- Exercise directions:
Output, exactly and in full, the entries that appear below.

- Supplied data:
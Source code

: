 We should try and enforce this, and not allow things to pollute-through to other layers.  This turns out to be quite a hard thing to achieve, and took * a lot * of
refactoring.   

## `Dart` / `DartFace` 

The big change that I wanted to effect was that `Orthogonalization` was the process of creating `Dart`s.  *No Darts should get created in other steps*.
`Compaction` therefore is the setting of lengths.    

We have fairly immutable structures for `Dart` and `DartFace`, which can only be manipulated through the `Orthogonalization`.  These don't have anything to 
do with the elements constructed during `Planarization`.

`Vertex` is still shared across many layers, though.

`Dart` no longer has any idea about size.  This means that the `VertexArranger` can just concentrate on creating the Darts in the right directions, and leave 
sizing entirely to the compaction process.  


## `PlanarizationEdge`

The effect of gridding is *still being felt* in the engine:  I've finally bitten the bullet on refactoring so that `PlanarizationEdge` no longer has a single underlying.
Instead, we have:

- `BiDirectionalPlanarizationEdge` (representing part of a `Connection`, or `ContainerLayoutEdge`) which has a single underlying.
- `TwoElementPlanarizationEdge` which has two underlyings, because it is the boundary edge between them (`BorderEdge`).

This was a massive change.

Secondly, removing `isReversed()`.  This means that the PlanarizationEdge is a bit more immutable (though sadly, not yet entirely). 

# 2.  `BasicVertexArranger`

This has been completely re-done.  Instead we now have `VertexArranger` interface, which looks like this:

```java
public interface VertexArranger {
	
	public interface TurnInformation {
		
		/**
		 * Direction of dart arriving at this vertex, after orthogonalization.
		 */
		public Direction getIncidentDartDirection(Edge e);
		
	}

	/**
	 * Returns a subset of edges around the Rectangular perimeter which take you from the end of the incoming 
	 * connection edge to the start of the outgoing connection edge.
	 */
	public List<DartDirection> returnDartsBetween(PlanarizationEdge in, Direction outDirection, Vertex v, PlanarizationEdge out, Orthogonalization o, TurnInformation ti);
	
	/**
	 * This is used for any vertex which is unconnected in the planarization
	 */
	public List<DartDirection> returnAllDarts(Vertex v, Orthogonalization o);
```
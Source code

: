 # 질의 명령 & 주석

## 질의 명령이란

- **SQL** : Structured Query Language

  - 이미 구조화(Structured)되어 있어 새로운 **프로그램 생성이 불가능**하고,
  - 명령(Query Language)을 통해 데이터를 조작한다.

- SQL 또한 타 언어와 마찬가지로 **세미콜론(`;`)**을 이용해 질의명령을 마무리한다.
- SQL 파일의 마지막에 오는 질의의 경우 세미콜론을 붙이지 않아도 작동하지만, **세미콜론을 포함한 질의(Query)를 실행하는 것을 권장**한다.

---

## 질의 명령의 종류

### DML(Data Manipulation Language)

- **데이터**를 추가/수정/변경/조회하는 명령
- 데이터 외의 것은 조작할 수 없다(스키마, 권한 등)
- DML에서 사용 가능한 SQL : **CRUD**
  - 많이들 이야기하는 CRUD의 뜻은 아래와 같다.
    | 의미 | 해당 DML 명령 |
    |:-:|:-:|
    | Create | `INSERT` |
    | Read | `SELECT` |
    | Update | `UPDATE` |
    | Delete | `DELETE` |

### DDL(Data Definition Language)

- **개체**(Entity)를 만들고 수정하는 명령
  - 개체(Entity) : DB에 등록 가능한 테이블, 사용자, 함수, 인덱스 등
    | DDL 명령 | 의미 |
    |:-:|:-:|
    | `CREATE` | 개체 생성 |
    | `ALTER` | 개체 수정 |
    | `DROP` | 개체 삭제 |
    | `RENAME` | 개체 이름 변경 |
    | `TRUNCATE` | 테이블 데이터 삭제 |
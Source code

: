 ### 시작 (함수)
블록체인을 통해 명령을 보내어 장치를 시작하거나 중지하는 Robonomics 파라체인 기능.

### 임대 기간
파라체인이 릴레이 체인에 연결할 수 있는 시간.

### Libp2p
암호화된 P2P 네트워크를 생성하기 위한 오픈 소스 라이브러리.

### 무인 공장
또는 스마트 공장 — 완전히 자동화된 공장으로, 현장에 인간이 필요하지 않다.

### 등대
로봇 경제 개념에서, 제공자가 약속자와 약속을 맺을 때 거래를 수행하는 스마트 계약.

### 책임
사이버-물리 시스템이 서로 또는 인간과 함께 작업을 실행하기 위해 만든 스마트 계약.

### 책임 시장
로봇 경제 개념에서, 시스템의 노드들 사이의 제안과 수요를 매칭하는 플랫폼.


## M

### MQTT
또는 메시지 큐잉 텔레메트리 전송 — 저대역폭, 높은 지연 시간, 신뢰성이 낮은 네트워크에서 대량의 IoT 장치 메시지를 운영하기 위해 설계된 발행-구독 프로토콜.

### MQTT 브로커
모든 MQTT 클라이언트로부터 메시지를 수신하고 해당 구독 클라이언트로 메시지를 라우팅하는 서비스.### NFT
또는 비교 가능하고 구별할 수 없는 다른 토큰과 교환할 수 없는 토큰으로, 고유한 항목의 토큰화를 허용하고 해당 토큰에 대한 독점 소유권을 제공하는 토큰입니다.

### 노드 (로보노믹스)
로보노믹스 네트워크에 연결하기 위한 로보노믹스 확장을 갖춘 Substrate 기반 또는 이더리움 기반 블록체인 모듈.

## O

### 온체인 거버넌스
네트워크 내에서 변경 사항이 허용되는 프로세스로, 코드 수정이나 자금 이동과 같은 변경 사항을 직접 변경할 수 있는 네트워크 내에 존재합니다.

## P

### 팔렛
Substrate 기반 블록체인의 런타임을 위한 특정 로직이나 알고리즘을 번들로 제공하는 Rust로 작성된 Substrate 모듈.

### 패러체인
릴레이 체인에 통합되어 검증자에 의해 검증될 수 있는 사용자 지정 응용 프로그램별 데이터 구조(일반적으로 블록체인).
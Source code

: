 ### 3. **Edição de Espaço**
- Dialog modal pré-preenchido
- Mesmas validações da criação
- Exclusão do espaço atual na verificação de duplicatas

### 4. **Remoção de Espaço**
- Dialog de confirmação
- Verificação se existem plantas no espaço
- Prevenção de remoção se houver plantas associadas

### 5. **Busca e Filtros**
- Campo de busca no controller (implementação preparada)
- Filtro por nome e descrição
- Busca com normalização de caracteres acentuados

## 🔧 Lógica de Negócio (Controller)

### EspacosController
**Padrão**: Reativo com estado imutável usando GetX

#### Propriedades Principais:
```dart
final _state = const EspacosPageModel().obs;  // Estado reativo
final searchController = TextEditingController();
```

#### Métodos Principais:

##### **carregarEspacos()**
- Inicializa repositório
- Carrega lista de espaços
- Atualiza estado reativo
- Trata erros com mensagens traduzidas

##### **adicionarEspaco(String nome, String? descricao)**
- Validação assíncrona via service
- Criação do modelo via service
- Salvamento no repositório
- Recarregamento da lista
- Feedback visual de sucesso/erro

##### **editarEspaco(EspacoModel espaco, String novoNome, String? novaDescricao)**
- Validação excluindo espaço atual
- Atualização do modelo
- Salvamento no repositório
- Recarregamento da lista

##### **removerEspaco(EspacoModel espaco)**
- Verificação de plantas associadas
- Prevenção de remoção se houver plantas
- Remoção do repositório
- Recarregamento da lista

- Exercise result:
Source code

: We should try and enforce this, and not allow things to pollute-through to other layers.  This turns out to be quite a hard thing to achieve, and took * a lot * of
refactoring.   

## `Dart` / `DartFace` 

The big change that I wanted to effect was that `Orthogonalization` was the process of creating `Dart`s.  *No Darts should get created in other steps*.
`Compaction` therefore is the setting of lengths.    

We have fairly immutable structures for `Dart` and `DartFace`, which can only be manipulated through the `Orthogonalization`.  These don't have anything to 
do with the elements constructed during `Planarization`.

`Vertex` is still shared across many layers, though.

`Dart` no longer has any idea about size.  This means that the `VertexArranger` can just concentrate on creating the Darts in the right directions, and leave 
sizing entirely to the compaction process.  


## `PlanarizationEdge`

The effect of gridding is *still being felt* in the engine:  I've finally bitten the bullet on refactoring so that `PlanarizationEdge` no longer has a single underlying.
Instead, we have:

- `BiDirectionalPlanarizationEdge` (representing part of a `Connection`, or `ContainerLayoutEdge`) which has a single underlying.
- `TwoElementPlanarizationEdge` which has two underlyings, because it is the boundary edge between them (`BorderEdge`).

This was a massive change.

Secondly, removing `isReversed()`.  This means that the PlanarizationEdge is a bit more immutable (though sadly, not yet entirely). 

# 2.  `BasicVertexArranger`

This has been completely re-done.  Instead we now have `VertexArranger` interface, which looks like this:

```java
public interface VertexArranger {
	
	public interface TurnInformation {
		
		/**
		 * Direction of dart arriving at this vertex, after orthogonalization.
		 */
		public Direction getIncidentDartDirection(Edge e);
		
	}

	/**
	 * Returns a subset of edges around the Rectangular perimeter which take you from the end of the incoming 
	 * connection edge to the start of the outgoing connection edge.
	 */
	public List<DartDirection> returnDartsBetween(PlanarizationEdge in, Direction outDirection, Vertex v, PlanarizationEdge out, Orthogonalization o, TurnInformation ti);
	
	/**
	 * This is used for any vertex which is unconnected in the planarization
	 */
	public List<DartDirection> returnAllDarts(Vertex v, Orthogonalization o);
```
Source code

: # 질의 명령 & 주석

## 질의 명령이란

- **SQL** : Structured Query Language

  - 이미 구조화(Structured)되어 있어 새로운 **프로그램 생성이 불가능**하고,
  - 명령(Query Language)을 통해 데이터를 조작한다.

- SQL 또한 타 언어와 마찬가지로 **세미콜론(`;`)**을 이용해 질의명령을 마무리한다.
- SQL 파일의 마지막에 오는 질의의 경우 세미콜론을 붙이지 않아도 작동하지만, **세미콜론을 포함한 질의(Query)를 실행하는 것을 권장**한다.

---

## 질의 명령의 종류

### DML(Data Manipulation Language)

- **데이터**를 추가/수정/변경/조회하는 명령
- 데이터 외의 것은 조작할 수 없다(스키마, 권한 등)
- DML에서 사용 가능한 SQL : **CRUD**
  - 많이들 이야기하는 CRUD의 뜻은 아래와 같다.
    | 의미 | 해당 DML 명령 |
    |:-:|:-:|
    | Create | `INSERT` |
    | Read | `SELECT` |
    | Update | `UPDATE` |
    | Delete | `DELETE` |

### DDL(Data Definition Language)

- **개체**(Entity)를 만들고 수정하는 명령
  - 개체(Entity) : DB에 등록 가능한 테이블, 사용자, 함수, 인덱스 등
    | DDL 명령 | 의미 |
    |:-:|:-:|
    | `CREATE` | 개체 생성 |
    | `ALTER` | 개체 수정 |
    | `DROP` | 개체 삭제 |
    | `RENAME` | 개체 이름 변경 |
    | `TRUNCATE` | 테이블 데이터 삭제 |
Source code

: ### 시작 (함수)
블록체인을 통해 명령을 보내어 장치를 시작하거나 중지하는 Robonomics 파라체인 기능.

### 임대 기간
파라체인이 릴레이 체인에 연결할 수 있는 시간.

### Libp2p
암호화된 P2P 네트워크를 생성하기 위한 오픈 소스 라이브러리.

### 무인 공장
또는 스마트 공장 — 완전히 자동화된 공장으로, 현장에 인간이 필요하지 않다.

### 등대
로봇 경제 개념에서, 제공자가 약속자와 약속을 맺을 때 거래를 수행하는 스마트 계약.

### 책임
사이버-물리 시스템이 서로 또는 인간과 함께 작업을 실행하기 위해 만든 스마트 계약.

### 책임 시장
로봇 경제 개념에서, 시스템의 노드들 사이의 제안과 수요를 매칭하는 플랫폼.


## M

### MQTT
또는 메시지 큐잉 텔레메트리 전송 — 저대역폭, 높은 지연 시간, 신뢰성이 낮은 네트워크에서 대량의 IoT 장치 메시지를 운영하기 위해 설계된 발행-구독 프로토콜.

### MQTT 브로커
모든 MQTT 클라이언트로부터 메시지를 수신하고 해당 구독 클라이언트로 메시지를 라우팅하는 서비스.### NFT
또는 비교 가능하고 구별할 수 없는 다른 토큰과 교환할 수 없는 토큰으로, 고유한 항목의 토큰화를 허용하고 해당 토큰에 대한 독점 소유권을 제공하는 토큰입니다.

### 노드 (로보노믹스)
로보노믹스 네트워크에 연결하기 위한 로보노믹스 확장을 갖춘 Substrate 기반 또는 이더리움 기반 블록체인 모듈.

## O

### 온체인 거버넌스
네트워크 내에서 변경 사항이 허용되는 프로세스로, 코드 수정이나 자금 이동과 같은 변경 사항을 직접 변경할 수 있는 네트워크 내에 존재합니다.

## P

### 팔렛
Substrate 기반 블록체인의 런타임을 위한 특정 로직이나 알고리즘을 번들로 제공하는 Rust로 작성된 Substrate 모듈.

### 패러체인
릴레이 체인에 통합되어 검증자에 의해 검증될 수 있는 사용자 지정 응용 프로그램별 데이터 구조(일반적으로 블록체인).
Source code

: ### 3. **Edição de Espaço**
- Dialog modal pré-preenchido
- Mesmas validações da criação
- Exclusão do espaço atual na verificação de duplicatas

### 4. **Remoção de Espaço**
- Dialog de confirmação
- Verificação se existem plantas no espaço
- Prevenção de remoção se houver plantas associadas

### 5. **Busca e Filtros**
- Campo de busca no controller (implementação preparada)
- Filtro por nome e descrição
- Busca com normalização de caracteres acentuados

## 🔧 Lógica de Negócio (Controller)

### EspacosController
**Padrão**: Reativo com estado imutável usando GetX

#### Propriedades Principais:
```dart
final _state = const EspacosPageModel().obs;  // Estado reativo
final searchController = TextEditingController();
```

#### Métodos Principais:

##### **carregarEspacos()**
- Inicializa repositório
- Carrega lista de espaços
- Atualiza estado reativo
- Trata erros com mensagens traduzidas

##### **adicionarEspaco(String nome, String? descricao)**
- Validação assíncrona via service
- Criação do modelo via service
- Salvamento no repositório
- Recarregamento da lista
- Feedback visual de sucesso/erro

##### **editarEspaco(EspacoModel espaco, String novoNome, String? novaDescricao)**
- Validação excluindo espaço atual
- Atualização do modelo
- Salvamento no repositório
- Recarregamento da lista

##### **removerEspaco(EspacoModel espaco)**
- Verificação de plantas associadas
- Prevenção de remoção se houver plantas
- Remoção do repositório
- Recarregamento da lista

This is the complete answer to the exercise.